You can help protect your dog from fleas with correct advice and treatment. We generally do not recommend non-prescription products as they are not effective. Speak to our friendly vets and nurses who can advise and provide you with safe, effective flea prevention and treatments for your dog!

Worming Treatment
As a caring pet owner, you will know that worms come with the territory. Pets can be suffering with worms without showing any obvious symptoms, so worming your pet is important. Worms carried by cats and dogs can pose a health risk, not just to the pet in question, but to other animals and to humans. Worms sound unpleasant because they are. They are parasites that live in intestines, affecting how your dog digests their food. What are the different types?

Contact us to find out more about how you can protect your pet against parasites.


It is important to ensure you follow advice about when your pet is due a booster vaccination. Extensive research has been carried out to show how long immunity from vaccines lasts. If your pet is overdue then they are not protected and may need to have a restart course. Your vet will be able to advise you on this.

We recommend that every puppy/dog is vaccinated against:

  • Parvovirus
  • Leptospirosis
  • Distemper
  • Infectious Hepatitis

These are serious, potentially life-threatening conditions that still exist today but are thankfully less common than they used to be because of responsible vaccination.

Puppies have 3 vaccinations (usually at 8, 10 and 12 weeks). They must not be down on the ground outside/in public areas/exposed to unvaccinated dogs until 7 days after the 2nd vaccination.

Booster vaccinations are annual and highly advised. Some insurance companies insist upon this too.

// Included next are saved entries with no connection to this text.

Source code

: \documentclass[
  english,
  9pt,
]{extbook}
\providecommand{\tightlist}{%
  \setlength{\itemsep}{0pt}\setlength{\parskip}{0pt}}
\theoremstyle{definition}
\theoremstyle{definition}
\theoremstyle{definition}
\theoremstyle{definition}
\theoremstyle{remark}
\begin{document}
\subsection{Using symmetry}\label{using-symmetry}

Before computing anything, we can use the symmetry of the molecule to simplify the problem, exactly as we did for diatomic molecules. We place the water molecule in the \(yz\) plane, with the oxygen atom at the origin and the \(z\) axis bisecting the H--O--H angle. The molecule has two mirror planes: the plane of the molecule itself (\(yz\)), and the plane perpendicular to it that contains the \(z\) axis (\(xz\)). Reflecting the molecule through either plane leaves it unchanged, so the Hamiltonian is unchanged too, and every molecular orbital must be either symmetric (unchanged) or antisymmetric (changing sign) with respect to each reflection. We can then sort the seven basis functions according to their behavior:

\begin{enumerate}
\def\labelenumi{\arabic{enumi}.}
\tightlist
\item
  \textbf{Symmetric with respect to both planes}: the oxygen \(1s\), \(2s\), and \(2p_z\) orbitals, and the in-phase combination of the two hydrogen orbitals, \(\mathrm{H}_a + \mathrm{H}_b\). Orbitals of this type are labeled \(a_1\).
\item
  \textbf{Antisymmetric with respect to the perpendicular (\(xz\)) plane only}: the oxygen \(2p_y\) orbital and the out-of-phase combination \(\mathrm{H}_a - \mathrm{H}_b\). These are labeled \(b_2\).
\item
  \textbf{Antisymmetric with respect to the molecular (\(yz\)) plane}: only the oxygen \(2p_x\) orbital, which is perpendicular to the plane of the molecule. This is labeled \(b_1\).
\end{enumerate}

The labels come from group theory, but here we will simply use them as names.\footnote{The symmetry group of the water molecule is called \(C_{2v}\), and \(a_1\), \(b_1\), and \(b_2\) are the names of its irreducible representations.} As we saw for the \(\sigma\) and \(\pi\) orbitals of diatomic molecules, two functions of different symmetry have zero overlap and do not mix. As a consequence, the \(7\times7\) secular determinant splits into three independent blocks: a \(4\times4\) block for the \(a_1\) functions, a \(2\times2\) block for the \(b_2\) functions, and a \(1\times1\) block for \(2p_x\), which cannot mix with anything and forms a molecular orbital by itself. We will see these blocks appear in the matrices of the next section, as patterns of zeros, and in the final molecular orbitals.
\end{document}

We are using the most up-to-date vaccines with added cover against certain strains of Leptospirosis. If your dog is new to this vaccine, they will need a second dose 4 weeks later which is free of charge to you.

Another vaccination that is well worth considering is for Kennel Cough. Despite its name, kennel cough is a highly infectious cough that can be picked up anywhere (it can be airborne or picked up from plants/grass/objects where another infected dog has been).

The kennel cough vaccination is annual. Most kennels/doggy day care centres insist on dogs having been vaccinated against it, and usually at least 1 week before their stay (check with the kennels you use to be sure of their rules).

Dental advice and treatment

Dental disease in dogs is very common, affecting a staggering 1:3 dogs over the age of 3 years old. Without adequate dental hygiene dog’s teeth will develop dental plaque, formed from bacteria. If left, plaque can form tartar. The acid created by the bacteria in plaque severely damages the surface of the teeth and irritates the gums; leading to inflammation of the gums and damage to the tissues around the teeth, and, potentially, tooth loss.

Signs of dental disease can include:

  • Bad breath
  • Red or bleeding gums
  • Dribbling
  • Difficulty eating or reduced appetite
  • Weight loss
  • Pawing or rubbing at the face 

Looking after your dog’s teeth is just as important as looking after your own. It is an important part of maintaining their overall health. Dental issues often go unrecognised but the pain they cause may have serious affects to your dog’s behaviour and general health.

Like most things, prevention of dental disease is much better than cure. Brushing should be introduced as young as possible. At Wellpets, we can provide special toothbrushes exclusively for dogs, and meat or poultry flavoured toothpaste! You can make an appointment for a dental check with one of our nurses or vets who can demonstrate how to brush your dog’s teeth, advise you on the best products and provide you with the correct diet to help maintain good dental health.

Additionally, we are fully equipped for any dental problem your dog may be suffering with. Our operating theatres contain compressed air dental machinery and manual dental equipment to enable efficient cleaning and removal of any damaged teeth.